◆ **Task objective**
Retype each entry exactly.

● ● ●

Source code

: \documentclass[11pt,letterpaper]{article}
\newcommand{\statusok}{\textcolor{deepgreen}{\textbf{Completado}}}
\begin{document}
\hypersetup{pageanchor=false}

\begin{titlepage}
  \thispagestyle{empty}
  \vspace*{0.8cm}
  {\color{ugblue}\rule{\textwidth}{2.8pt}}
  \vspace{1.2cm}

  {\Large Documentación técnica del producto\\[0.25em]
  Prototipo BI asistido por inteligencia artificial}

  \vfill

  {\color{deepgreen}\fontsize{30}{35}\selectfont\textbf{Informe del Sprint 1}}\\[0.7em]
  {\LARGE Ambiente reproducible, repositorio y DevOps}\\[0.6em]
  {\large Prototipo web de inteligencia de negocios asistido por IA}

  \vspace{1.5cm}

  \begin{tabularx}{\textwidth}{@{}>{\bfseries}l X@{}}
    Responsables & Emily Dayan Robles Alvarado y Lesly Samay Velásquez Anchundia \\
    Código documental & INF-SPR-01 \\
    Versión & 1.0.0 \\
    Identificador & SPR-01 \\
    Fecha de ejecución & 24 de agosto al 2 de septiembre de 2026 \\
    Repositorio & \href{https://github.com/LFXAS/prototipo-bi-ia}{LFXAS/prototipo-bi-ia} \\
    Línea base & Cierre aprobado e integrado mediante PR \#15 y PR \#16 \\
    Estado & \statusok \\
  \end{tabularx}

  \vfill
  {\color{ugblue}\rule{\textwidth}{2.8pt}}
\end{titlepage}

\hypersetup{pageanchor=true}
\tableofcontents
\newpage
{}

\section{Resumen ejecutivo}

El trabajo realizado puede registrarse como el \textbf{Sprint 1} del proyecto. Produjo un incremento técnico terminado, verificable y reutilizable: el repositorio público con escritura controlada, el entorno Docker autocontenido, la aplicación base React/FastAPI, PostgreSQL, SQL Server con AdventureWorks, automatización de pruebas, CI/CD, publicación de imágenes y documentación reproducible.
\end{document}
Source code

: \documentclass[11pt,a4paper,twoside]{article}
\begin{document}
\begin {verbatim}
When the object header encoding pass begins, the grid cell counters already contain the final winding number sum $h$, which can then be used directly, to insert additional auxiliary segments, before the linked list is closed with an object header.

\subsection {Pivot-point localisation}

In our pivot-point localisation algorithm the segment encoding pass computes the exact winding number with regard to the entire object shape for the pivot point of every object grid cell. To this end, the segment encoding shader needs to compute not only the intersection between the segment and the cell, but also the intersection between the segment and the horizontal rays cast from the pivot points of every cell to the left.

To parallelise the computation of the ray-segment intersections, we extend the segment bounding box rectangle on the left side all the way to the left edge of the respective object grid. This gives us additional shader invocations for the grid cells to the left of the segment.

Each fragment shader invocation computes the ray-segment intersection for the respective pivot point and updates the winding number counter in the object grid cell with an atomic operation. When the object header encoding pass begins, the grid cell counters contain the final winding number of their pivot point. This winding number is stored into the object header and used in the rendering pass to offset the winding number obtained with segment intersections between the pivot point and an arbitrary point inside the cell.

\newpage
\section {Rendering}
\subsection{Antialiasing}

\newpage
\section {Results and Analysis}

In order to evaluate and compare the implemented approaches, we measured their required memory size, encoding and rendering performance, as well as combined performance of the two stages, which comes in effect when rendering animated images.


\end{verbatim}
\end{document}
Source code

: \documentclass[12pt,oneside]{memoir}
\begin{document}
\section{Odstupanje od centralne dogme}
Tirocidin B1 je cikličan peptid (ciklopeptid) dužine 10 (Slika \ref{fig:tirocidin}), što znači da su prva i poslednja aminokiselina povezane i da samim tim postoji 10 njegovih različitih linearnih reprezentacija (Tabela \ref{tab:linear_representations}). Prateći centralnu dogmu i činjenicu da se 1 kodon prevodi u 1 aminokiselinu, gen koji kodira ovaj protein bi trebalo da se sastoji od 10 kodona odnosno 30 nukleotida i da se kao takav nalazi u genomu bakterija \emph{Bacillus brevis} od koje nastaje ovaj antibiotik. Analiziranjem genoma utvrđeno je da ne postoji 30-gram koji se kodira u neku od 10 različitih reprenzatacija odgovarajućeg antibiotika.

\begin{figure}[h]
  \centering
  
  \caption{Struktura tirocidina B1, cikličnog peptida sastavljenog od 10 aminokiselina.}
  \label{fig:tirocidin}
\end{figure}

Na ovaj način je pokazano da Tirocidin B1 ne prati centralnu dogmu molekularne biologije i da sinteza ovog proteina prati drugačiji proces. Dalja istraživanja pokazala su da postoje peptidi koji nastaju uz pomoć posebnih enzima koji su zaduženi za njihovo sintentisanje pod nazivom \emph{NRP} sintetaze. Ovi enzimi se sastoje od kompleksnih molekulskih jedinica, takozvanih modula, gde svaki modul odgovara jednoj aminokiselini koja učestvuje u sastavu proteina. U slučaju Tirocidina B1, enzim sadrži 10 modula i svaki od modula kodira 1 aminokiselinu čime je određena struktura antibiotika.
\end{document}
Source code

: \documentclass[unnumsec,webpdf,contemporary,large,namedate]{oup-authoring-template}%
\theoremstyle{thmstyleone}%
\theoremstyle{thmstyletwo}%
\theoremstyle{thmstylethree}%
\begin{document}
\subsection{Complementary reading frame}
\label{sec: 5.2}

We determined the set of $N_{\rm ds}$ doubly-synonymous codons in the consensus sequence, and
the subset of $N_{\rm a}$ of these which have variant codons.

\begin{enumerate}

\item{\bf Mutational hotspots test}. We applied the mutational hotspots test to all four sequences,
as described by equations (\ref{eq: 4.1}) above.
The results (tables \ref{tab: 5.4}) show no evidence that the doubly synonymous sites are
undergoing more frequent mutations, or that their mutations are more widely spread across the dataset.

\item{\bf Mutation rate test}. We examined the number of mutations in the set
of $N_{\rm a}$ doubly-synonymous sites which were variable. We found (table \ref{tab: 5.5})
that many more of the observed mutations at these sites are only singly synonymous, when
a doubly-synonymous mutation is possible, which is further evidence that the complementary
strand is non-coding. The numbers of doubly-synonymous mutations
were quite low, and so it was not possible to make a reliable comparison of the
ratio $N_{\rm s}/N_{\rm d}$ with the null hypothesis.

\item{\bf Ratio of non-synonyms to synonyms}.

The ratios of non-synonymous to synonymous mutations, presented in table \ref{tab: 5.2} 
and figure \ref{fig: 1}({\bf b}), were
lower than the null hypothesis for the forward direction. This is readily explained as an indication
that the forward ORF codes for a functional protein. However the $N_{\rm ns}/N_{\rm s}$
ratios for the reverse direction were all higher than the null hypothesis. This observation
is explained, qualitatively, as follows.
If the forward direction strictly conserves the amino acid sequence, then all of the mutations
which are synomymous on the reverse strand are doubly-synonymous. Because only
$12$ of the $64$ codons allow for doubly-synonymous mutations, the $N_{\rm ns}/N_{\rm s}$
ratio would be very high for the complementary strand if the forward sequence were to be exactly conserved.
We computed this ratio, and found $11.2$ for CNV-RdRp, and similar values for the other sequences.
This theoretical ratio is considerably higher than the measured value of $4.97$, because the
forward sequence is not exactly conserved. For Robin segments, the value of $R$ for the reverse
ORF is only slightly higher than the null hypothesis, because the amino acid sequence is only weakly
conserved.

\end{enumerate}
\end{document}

● ● ●

◆ **Exercise solution**
Source code

: \documentclass[11pt,letterpaper]{article}
\newcommand{\statusok}{\textcolor{deepgreen}{\textbf{Completado}}}
\begin{document}
\hypersetup{pageanchor=false}

\begin{titlepage}
  \thispagestyle{empty}
  \vspace*{0.8cm}
  {\color{ugblue}\rule{\textwidth}{2.8pt}}
  \vspace{1.2cm}

  {\Large Documentación técnica del producto\\[0.25em]
  Prototipo BI asistido por inteligencia artificial}

  \vfill

  {\color{deepgreen}\fontsize{30}{35}\selectfont\textbf{Informe del Sprint 1}}\\[0.7em]
  {\LARGE Ambiente reproducible, repositorio y DevOps}\\[0.6em]
  {\large Prototipo web de inteligencia de negocios asistido por IA}

  \vspace{1.5cm}

  \begin{tabularx}{\textwidth}{@{}>{\bfseries}l X@{}}
    Responsables & Emily Dayan Robles Alvarado y Lesly Samay Velásquez Anchundia \\
    Código documental & INF-SPR-01 \\
    Versión & 1.0.0 \\
    Identificador & SPR-01 \\
    Fecha de ejecución & 24 de agosto al 2 de septiembre de 2026 \\
    Repositorio & \href{https://github.com/LFXAS/prototipo-bi-ia}{LFXAS/prototipo-bi-ia} \\
    Línea base & Cierre aprobado e integrado mediante PR \#15 y PR \#16 \\
    Estado & \statusok \\
  \end{tabularx}

  \vfill
  {\color{ugblue}\rule{\textwidth}{2.8pt}}
\end{titlepage}

\hypersetup{pageanchor=true}
\tableofcontents
\newpage
{}

\section{Resumen ejecutivo}

El trabajo realizado puede registrarse como el \textbf{Sprint 1} del proyecto. Produjo un incremento técnico terminado, verificable y reutilizable: el repositorio público con escritura controlada, el entorno Docker autocontenido, la aplicación base React/FastAPI, PostgreSQL, SQL Server con AdventureWorks, automatización de pruebas, CI/CD, publicación de imágenes y documentación reproducible.
\end{document}
Source code

: \documentclass[11pt,a4paper,twoside]{article}
\begin{document}
\begin {verbatim}
When the object header encoding pass begins, the grid cell counters already contain the final winding number sum $h$, which can then be used directly, to insert additional auxiliary segments, before the linked list is closed with an object header.

\subsection {Pivot-point localisation}

In our pivot-point localisation algorithm the segment encoding pass computes the exact winding number with regard to the entire object shape for the pivot point of every object grid cell. To this end, the segment encoding shader needs to compute not only the intersection between the segment and the cell, but also the intersection between the segment and the horizontal rays cast from the pivot points of every cell to the left.

To parallelise the computation of the ray-segment intersections, we extend the segment bounding box rectangle on the left side all the way to the left edge of the respective object grid. This gives us additional shader invocations for the grid cells to the left of the segment.

Each fragment shader invocation computes the ray-segment intersection for the respective pivot point and updates the winding number counter in the object grid cell with an atomic operation. When the object header encoding pass begins, the grid cell counters contain the final winding number of their pivot point. This winding number is stored into the object header and used in the rendering pass to offset the winding number obtained with segment intersections between the pivot point and an arbitrary point inside the cell.

\newpage
\section {Rendering}
\subsection{Antialiasing}

\newpage
\section {Results and Analysis}

In order to evaluate and compare the implemented approaches, we measured their required memory size, encoding and rendering performance, as well as combined performance of the two stages, which comes in effect when rendering animated images.


\end{verbatim}
\end{document}
Source code

: \documentclass[12pt,oneside]{memoir}
\begin{document}
\section{Odstupanje od centralne dogme}
Tirocidin B1 je cikličan peptid (ciklopeptid) dužine 10 (Slika \ref{fig:tirocidin}), što znači da su prva i poslednja aminokiselina povezane i da samim tim postoji 10 njegovih različitih linearnih reprezentacija (Tabela \ref{tab:linear_representations}). Prateći centralnu dogmu i činjenicu da se 1 kodon prevodi u 1 aminokiselinu, gen koji kodira ovaj protein bi trebalo da se sastoji od 10 kodona odnosno 30 nukleotida i da se kao takav nalazi u genomu bakterija \emph{Bacillus brevis} od koje nastaje ovaj antibiotik. Analiziranjem genoma utvrđeno je da ne postoji 30-gram koji se kodira u neku od 10 različitih reprenzatacija odgovarajućeg antibiotika.

\begin{figure}[h]
  \centering
  
  \caption{Struktura tirocidina B1, cikličnog peptida sastavljenog od 10 aminokiselina.}
  \label{fig:tirocidin}
\end{figure}

Na ovaj način je pokazano da Tirocidin B1 ne prati centralnu dogmu molekularne biologije i da sinteza ovog proteina prati drugačiji proces. Dalja istraživanja pokazala su da postoje peptidi koji nastaju uz pomoć posebnih enzima koji su zaduženi za njihovo sintentisanje pod nazivom \emph{NRP} sintetaze. Ovi enzimi se sastoje od kompleksnih molekulskih jedinica, takozvanih modula, gde svaki modul odgovara jednoj aminokiselini koja učestvuje u sastavu proteina. U slučaju Tirocidina B1, enzim sadrži 10 modula i svaki od modula kodira 1 aminokiselinu čime je određena struktura antibiotika.
\end{document}
Source code

: \documentclass[unnumsec,webpdf,contemporary,large,namedate]{oup-authoring-template}%
\theoremstyle{thmstyleone}%
\theoremstyle{thmstyletwo}%
\theoremstyle{thmstylethree}%
\begin{document}
\subsection{Complementary reading frame}
\label{sec: 5.2}

We determined the set of $N_{\rm ds}$ doubly-synonymous codons in the consensus sequence, and
the subset of $N_{\rm a}$ of these which have variant codons.

\begin{enumerate}

\item{\bf Mutational hotspots test}. We applied the mutational hotspots test to all four sequences,
as described by equations (\ref{eq: 4.1}) above.
The results (tables \ref{tab: 5.4}) show no evidence that the doubly synonymous sites are
undergoing more frequent mutations, or that their mutations are more widely spread across the dataset.

\item{\bf Mutation rate test}. We examined the number of mutations in the set
of $N_{\rm a}$ doubly-synonymous sites which were variable. We found (table \ref{tab: 5.5})
that many more of the observed mutations at these sites are only singly synonymous, when
a doubly-synonymous mutation is possible, which is further evidence that the complementary
strand is non-coding. The numbers of doubly-synonymous mutations
were quite low, and so it was not possible to make a reliable comparison of the
ratio $N_{\rm s}/N_{\rm d}$ with the null hypothesis.

\item{\bf Ratio of non-synonyms to synonyms}.

The ratios of non-synonymous to synonymous mutations, presented in table \ref{tab: 5.2} 
and figure \ref{fig: 1}({\bf b}), were
lower than the null hypothesis for the forward direction. This is readily explained as an indication
that the forward ORF codes for a functional protein. However the $N_{\rm ns}/N_{\rm s}$
ratios for the reverse direction were all higher than the null hypothesis. This observation
is explained, qualitatively, as follows.
If the forward direction strictly conserves the amino acid sequence, then all of the mutations
which are synomymous on the reverse strand are doubly-synonymous. Because only
$12$ of the $64$ codons allow for doubly-synonymous mutations, the $N_{\rm ns}/N_{\rm s}$
ratio would be very high for the complementary strand if the forward sequence were to be exactly conserved.
We computed this ratio, and found $11.2$ for CNV-RdRp, and similar values for the other sequences.
This theoretical ratio is considerably higher than the measured value of $4.97$, because the
forward sequence is not exactly conserved. For Robin segments, the value of $R$ for the reverse
ORF is only slightly higher than the null hypothesis, because the amino acid sequence is only weakly
conserved.

\end{enumerate}
\end{document}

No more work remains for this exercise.